On his debut record, Country Libations, Wamble kept his electricity bill down by using his
beautiful sunburst Gretsch, and not much else.
"My main guitar is the Constellation, an acoustic F-hole guitar, and the sound on the record is
basically just a microphone on the guitar," he says.
Gretsch was founded in 1883 originally to make banjos, drums and tambourines. In the first few
decades of the 20th century, Gretsch still produced very few guitars because there was little
market for them. That all changed during the big-band era when the archtop guitar became
popular. Gretsch responded with the Synchromatic line in 1940.

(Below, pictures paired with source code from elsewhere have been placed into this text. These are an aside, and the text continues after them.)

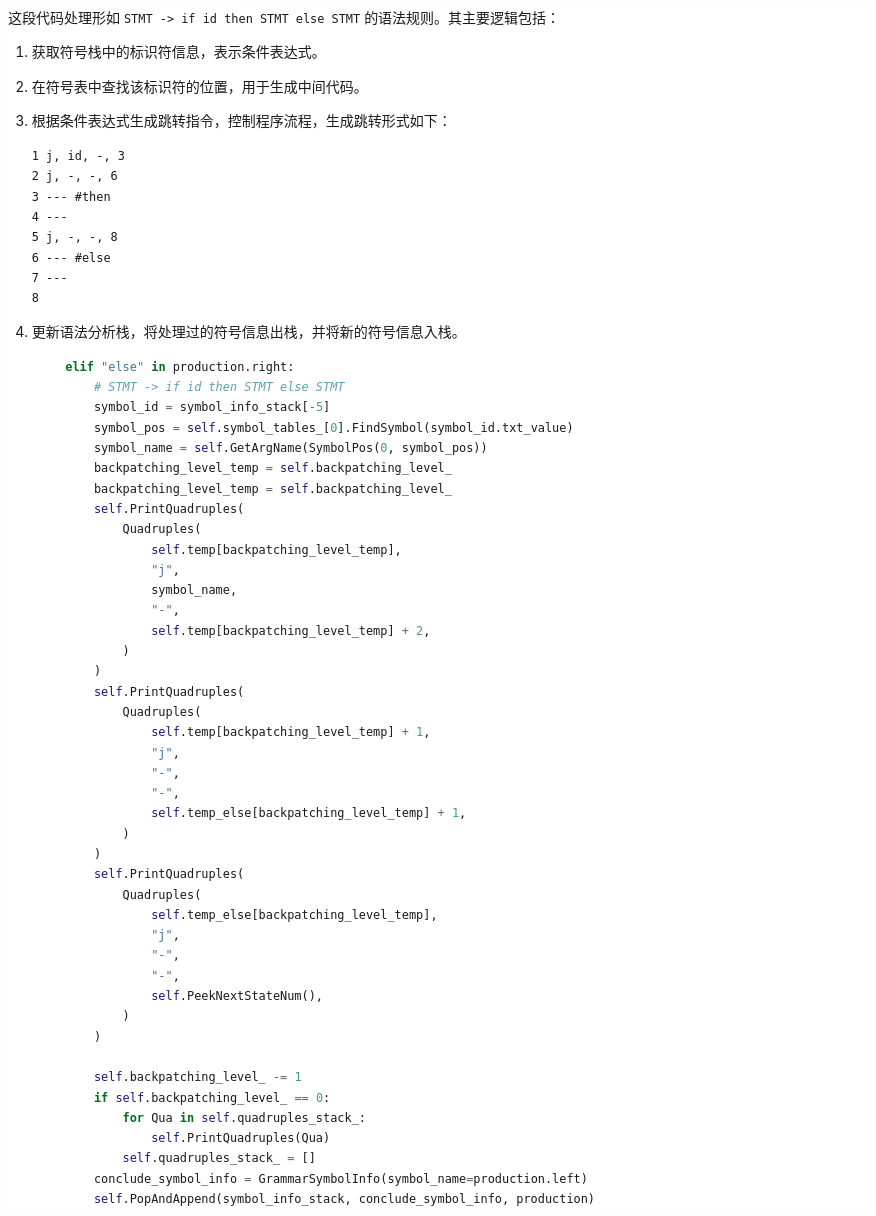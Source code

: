 这段代码处理形如 `STMT -> if id then STMT else STMT` 的语法规则。其主要逻辑包括：

1. 获取符号栈中的标识符信息，表示条件表达式。

2. 在符号表中查找该标识符的位置，用于生成中间代码。

3. 根据条件表达式生成跳转指令，控制程序流程，生成跳转形式如下：
   
   ```
   1 j, id, -, 3
   2 j, -, -, 6
   3 --- #then
   4 ---
   5 j, -, -, 8
   6 --- #else
   7 ---
   8 
   ```
   
4. 更新语法分析栈，将处理过的符号信息出栈，并将新的符号信息入栈。

```python
		elif "else" in production.right:
            # STMT -> if id then STMT else STMT
            symbol_id = symbol_info_stack[-5]
            symbol_pos = self.symbol_tables_[0].FindSymbol(symbol_id.txt_value)
            symbol_name = self.GetArgName(SymbolPos(0, symbol_pos))
            backpatching_level_temp = self.backpatching_level_
            backpatching_level_temp = self.backpatching_level_
            self.PrintQuadruples(
                Quadruples(
                    self.temp[backpatching_level_temp],
                    "j",
                    symbol_name,
                    "-",
                    self.temp[backpatching_level_temp] + 2,
                )
            )
            self.PrintQuadruples(
                Quadruples(
                    self.temp[backpatching_level_temp] + 1,
                    "j",
                    "-",
                    "-",
                    self.temp_else[backpatching_level_temp] + 1,
                )
            )
            self.PrintQuadruples(
                Quadruples(
                    self.temp_else[backpatching_level_temp],
                    "j",
                    "-",
                    "-",
                    self.PeekNextStateNum(),
                )
            )

            self.backpatching_level_ -= 1
            if self.backpatching_level_ == 0:
                for Qua in self.quadruples_stack_:
                    self.PrintQuadruples(Qua)
                self.quadruples_stack_ = []
            conclude_symbol_info = GrammarSymbolInfo(symbol_name=production.left)
            self.PopAndAppend(symbol_info_stack, conclude_symbol_info, production)
```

The Constellation, a direct descendant of the early Synchromatics, was first manufactured in
1955, the height of the "golden age" for the company. But the Constellation was overshadowed by
the Gretsch electrics that were released that year, the 6120 Chet Atkins model and the
groundbreaking and flashy White Falcon, which listed at an astounding $600.
Technically, the metal Triolian that Wamble plays doesn't officially belong to him, but he is taking
very good care of it.
"It belongs to my uncle Stewart, who found it under the bed when his father passed away. He
made me the 'personal custodian' a couple of years ago."
Los Angeles luthiers George Beauchamp and John Dopyera came together in the '20s and
invented what became known as the "resonator" guitar. The first resonators were a tricone design,
meaning they got their amplification from three small aluminum cones in the guitar's metal body.
Beauchamp and Dopyera eventually made a less expensive single cone guitar. The single cone
was louder, but harsher in tone and with less sustain, while the tricone produced a mellower tone.
The two formed the National String Instrument Company in 1927, and National Resonators
quickly became the guitar of choice among blues artists, though their intended use was for
Hawaiian and jazz music.
The Triolian is a single cone resonator-type guitar that was first manufactured in 1928 with a wood
body. National switched to the metal body in 1929 and continued making Triolians through 1940.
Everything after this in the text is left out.